Stored items
******************************

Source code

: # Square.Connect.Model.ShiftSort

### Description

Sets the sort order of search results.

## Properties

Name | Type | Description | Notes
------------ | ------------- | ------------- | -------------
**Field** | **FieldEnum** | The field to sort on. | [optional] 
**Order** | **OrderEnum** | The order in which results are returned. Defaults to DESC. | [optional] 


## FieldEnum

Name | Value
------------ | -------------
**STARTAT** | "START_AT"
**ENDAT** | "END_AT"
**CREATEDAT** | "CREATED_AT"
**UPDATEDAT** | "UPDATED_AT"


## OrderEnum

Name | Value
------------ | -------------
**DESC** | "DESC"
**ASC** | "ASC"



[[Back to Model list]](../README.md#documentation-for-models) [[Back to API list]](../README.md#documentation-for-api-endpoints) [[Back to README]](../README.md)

******************************

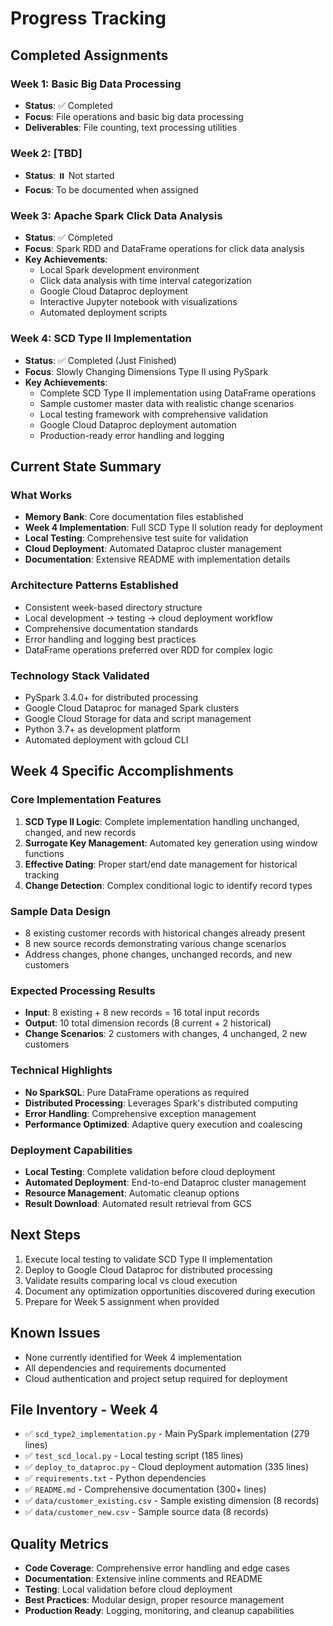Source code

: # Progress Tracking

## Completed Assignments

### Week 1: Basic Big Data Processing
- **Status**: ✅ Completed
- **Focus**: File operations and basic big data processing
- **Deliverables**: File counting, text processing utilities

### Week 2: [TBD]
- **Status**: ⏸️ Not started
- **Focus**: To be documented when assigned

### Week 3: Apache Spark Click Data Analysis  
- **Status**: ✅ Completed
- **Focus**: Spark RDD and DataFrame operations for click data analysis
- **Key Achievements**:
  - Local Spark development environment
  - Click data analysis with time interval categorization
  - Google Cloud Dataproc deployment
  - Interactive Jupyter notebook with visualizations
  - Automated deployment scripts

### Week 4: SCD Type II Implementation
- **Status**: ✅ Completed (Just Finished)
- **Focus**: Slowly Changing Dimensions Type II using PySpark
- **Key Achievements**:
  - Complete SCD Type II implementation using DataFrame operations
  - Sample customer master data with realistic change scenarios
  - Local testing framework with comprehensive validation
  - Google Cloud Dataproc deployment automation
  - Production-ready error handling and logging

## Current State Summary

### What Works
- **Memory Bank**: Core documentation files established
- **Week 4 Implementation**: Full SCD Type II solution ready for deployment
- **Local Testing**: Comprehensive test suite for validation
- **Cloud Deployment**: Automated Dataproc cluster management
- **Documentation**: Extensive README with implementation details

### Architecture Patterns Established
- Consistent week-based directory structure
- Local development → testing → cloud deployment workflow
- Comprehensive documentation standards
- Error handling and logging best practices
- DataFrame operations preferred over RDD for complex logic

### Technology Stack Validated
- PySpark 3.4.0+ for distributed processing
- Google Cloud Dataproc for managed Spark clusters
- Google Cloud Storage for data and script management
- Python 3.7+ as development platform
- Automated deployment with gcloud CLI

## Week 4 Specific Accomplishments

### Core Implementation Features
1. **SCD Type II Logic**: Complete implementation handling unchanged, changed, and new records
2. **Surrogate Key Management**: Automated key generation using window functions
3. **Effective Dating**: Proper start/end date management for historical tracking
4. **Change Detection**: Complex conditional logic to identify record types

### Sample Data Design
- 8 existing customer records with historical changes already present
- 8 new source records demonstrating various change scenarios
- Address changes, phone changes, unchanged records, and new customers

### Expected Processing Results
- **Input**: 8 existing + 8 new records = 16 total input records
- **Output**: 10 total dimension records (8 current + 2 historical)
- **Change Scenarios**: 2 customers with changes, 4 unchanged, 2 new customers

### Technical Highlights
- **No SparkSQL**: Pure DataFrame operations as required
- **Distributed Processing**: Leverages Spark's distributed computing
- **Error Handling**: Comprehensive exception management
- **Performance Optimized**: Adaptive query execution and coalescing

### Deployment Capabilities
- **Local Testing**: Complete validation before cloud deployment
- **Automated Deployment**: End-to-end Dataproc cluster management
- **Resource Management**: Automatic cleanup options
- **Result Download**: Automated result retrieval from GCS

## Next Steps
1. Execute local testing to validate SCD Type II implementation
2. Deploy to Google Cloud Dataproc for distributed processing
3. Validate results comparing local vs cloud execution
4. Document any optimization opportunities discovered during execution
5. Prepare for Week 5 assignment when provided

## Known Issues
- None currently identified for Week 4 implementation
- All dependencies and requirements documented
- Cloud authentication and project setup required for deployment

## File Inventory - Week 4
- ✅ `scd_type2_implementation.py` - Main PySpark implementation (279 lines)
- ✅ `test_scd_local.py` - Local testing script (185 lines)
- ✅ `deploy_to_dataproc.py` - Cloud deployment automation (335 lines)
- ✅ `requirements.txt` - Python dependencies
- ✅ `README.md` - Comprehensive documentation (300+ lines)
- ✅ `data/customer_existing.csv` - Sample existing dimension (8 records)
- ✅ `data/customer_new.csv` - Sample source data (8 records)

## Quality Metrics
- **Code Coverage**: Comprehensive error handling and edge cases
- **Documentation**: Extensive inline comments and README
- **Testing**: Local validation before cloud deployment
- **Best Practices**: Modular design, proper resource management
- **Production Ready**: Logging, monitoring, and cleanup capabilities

******************************

(What the task requires): Within the data above, the lines from the one with "### Week 1: Basic Big Data Processing" to the one with "- Python 3.7+ as development platform" must be repeated exactly; no other line belongs in the answer.

(Exercise response):
### Week 1: Basic Big Data Processing
- **Status**: ✅ Completed
- **Focus**: File operations and basic big data processing
- **Deliverables**: File counting, text processing utilities

### Week 2: [TBD]
- **Status**: ⏸️ Not started
- **Focus**: To be documented when assigned

### Week 3: Apache Spark Click Data Analysis  
- **Status**: ✅ Completed
- **Focus**: Spark RDD and DataFrame operations for click data analysis
- **Key Achievements**:
  - Local Spark development environment
  - Click data analysis with time interval categorization
  - Google Cloud Dataproc deployment
  - Interactive Jupyter notebook with visualizations
  - Automated deployment scripts

### Week 4: SCD Type II Implementation
- **Status**: ✅ Completed (Just Finished)
- **Focus**: Slowly Changing Dimensions Type II using PySpark
- **Key Achievements**:
  - Complete SCD Type II implementation using DataFrame operations
  - Sample customer master data with realistic change scenarios
  - Local testing framework with comprehensive validation
  - Google Cloud Dataproc deployment automation
  - Production-ready error handling and logging

## Current State Summary

### What Works
- **Memory Bank**: Core documentation files established
- **Week 4 Implementation**: Full SCD Type II solution ready for deployment
- **Local Testing**: Comprehensive test suite for validation
- **Cloud Deployment**: Automated Dataproc cluster management
- **Documentation**: Extensive README with implementation details

### Architecture Patterns Established
- Consistent week-based directory structure
- Local development → testing → cloud deployment workflow
- Comprehensive documentation standards
- Error handling and logging best practices
- DataFrame operations preferred over RDD for complex logic

### Technology Stack Validated
- PySpark 3.4.0+ for distributed processing
- Google Cloud Dataproc for managed Spark clusters
- Google Cloud Storage for data and script management
- Python 3.7+ as development platform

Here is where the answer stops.